Ahmet Sezgin hatırlattıkları:
Öğretmenlerimiz masa üzerine koyduğu küreyle bize dünyayı tanıtırdı.
Öğretmenlerimiz radyodan ve büyüklerden duyduğumuz haberleri anlattırırdı.
Hayvancılığımızın iyi olduğu halde Amerikan'nın Marschal yardımı olarak süt tozu ve yağ yediğimizi günler...
Patatesleri bıçakla kesip şekiller verir ve o şekilli yüzeyi boyayıp patates baskıları yapardık.
Defter kenarlarını süslerdik.

"Ali Baba'nın Bir Çiftliği Var", "Ilgaz  Anadolu’nun Sen Yüce Bir Dağısın", "Hoş Gelişler Ola" şarkılarını söylerdik. Yazarın, Teksas, Tommiks çizgi romanları ilgisini çekmese de ben o yıllarda çok tanınmış çizgi romanların çoğunu okumuştum. Yıllar sonra da iki çizgi roman çıkardım.
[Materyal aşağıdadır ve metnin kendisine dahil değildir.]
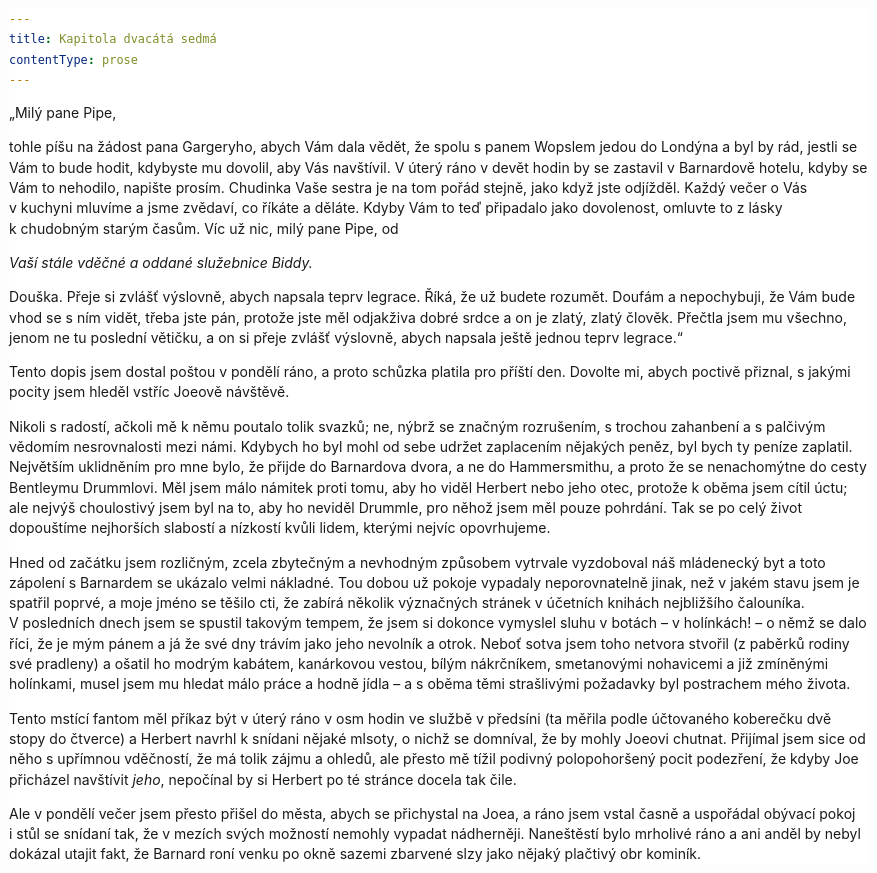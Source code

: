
 ```yaml
---
title: Kapitola dvacátá sedmá
contentType: prose
---
```


„Milý pane Pipe,

tohle píšu na žádost pana Gargeryho, abych Vám dala vědět, že spolu s panem Wopslem jedou do Londýna a byl by rád, jestli se Vám to bude hodit, kdybyste mu dovolil, aby Vás navštívil. V úterý ráno v devět hodin by se zastavil v Barnardově hotelu, kdyby se Vám to nehodilo, napište prosím. Chudinka Vaše sestra je na tom pořád stejně, jako když jste odjížděl. Každý večer o Vás v kuchyni mluvíme a jsme zvědaví, co říkáte a děláte. Kdyby Vám to teď připadalo jako dovolenost, omluvte to z lásky k chudobným starým časům. Víc už nic, milý pane Pipe, od

_Vaší stále vděčné a oddané služebnice Biddy._

Douška. Přeje si zvlášť výslovně, abych napsala teprv legrace. Říká, že už budete rozumět. Doufám a nepochybuji, že Vám bude vhod se s ním vidět, třeba jste pán, protože jste měl odjakživa dobré srdce a on je zlatý, zlatý člověk. Přečtla jsem mu všechno, jenom ne tu poslední větičku, a on si přeje zvlášť výslovně, abych napsala ještě jednou teprv legrace.“

Tento dopis jsem dostal poštou v pondělí ráno, a proto schůzka platila pro příští den. Dovolte mi, abych poctivě přiznal, s jakými pocity jsem hleděl vstříc Joeově návštěvě.

Nikoli s radostí, ačkoli mě k němu poutalo tolik svazků; ne, nýbrž se značným rozrušením, s trochou zahanbení a s palčivým vědomím nesrovnalosti mezi námi. Kdybych ho byl mohl od sebe udržet zaplacením nějakých peněz, byl bych ty peníze zaplatil. Největším uklidněním pro mne bylo, že přijde do Barnardova dvora, a ne do Hammersmithu, a proto že se nenachomýtne do cesty Bentleymu Drummlovi. Měl jsem málo námitek proti tomu, aby ho viděl Herbert nebo jeho otec, protože k oběma jsem cítil úctu; ale nejvýš choulostivý jsem byl na to, aby ho neviděl Drummle, pro něhož jsem měl pouze pohrdání. Tak se po celý život dopouštíme nejhorších slabostí a nízkostí kvůli lidem, kterými nejvíc opovrhujeme.

Hned od začátku jsem rozličným, zcela zbytečným a nevhodným způsobem vytrvale vyzdoboval náš mládenecký byt a toto zápolení s Barnardem se ukázalo velmi nákladné. Tou dobou už pokoje vypadaly neporovnatelně jinak, než v jakém stavu jsem je spatřil poprvé, a moje jméno se těšilo cti, že zabírá několik význačných stránek v účetních knihách nejbližšího čalouníka. V posledních dnech jsem se spustil takovým tempem, že jsem si dokonce vymyslel sluhu v botách – v holínkách! – o němž se dalo říci, že je mým pánem a já že své dny trávím jako jeho nevolník a otrok. Neboť sotva jsem toho netvora stvořil (z paběrků rodiny své pradleny) a ošatil ho modrým kabátem, kanárkovou vestou, bílým nákrčníkem, smetanovými nohavicemi a již zmíněnými holínkami, musel jsem mu hledat málo práce a hodně jídla – a s oběma těmi strašlivými požadavky byl postrachem mého života.

Tento mstící fantom měl příkaz být v úterý ráno v osm hodin ve službě v předsíni (ta měřila podle účtovaného koberečku dvě stopy do čtverce) a Herbert navrhl k snídani nějaké mlsoty, o nichž se domníval, že by mohly Joeovi chutnat. Přijímal jsem sice od něho s upřímnou vděčností, že má tolik zájmu a ohledů, ale přesto mě tížil podivný polopohoršený pocit podezření, že kdyby Joe přicházel navštívit _jeho_, nepočínal by si Herbert po té stránce docela tak čile.

Ale v pondělí večer jsem přesto přišel do města, abych se přichystal na Joea, a ráno jsem vstal časně a uspořádal obývací pokoj i stůl se snídaní tak, že v mezích svých možností nemohly vypadat nádherněji. Naneštěstí bylo mrholivé ráno a ani anděl by nebyl dokázal utajit fakt, že Barnard roní venku po okně sazemi zbarvené slzy jako nějaký plačtivý obr kominík.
Ahmet Sezgin daha neler yazmış.. İşte bazı başlıklar:

Çocukluğumuzdaki oyunlar. Doğal Oyuncaklar. Sevimli Hayvanlar. Okuldaki Kutlama Sevinçleri. Takım Tutma ve Futbol sevgisi. Efsane Muhammed Ali. Gül Çocukluğumuzun Ramazanları. Saf Çocukluğumuzun Bayramları. Kahramanımız Cüneyt Arkın. Televizyon ve Sinema Arasında. Yağ Kuyruğu ve Kuyruk Acımız. Gül Çoçukluğumuza Darbe mi?..

Ahmet Sezgin kendi ailedinden, çevresinden başlayıp kaleme aldığı geçmiş dönemlere ışık tutan bu anı kitabı kültürel bir duyarlılıkla kaleme alınmıştır.
  Bu güzel eser okuyuculara tavsiyemizdir. Yazarı tebrik ederim.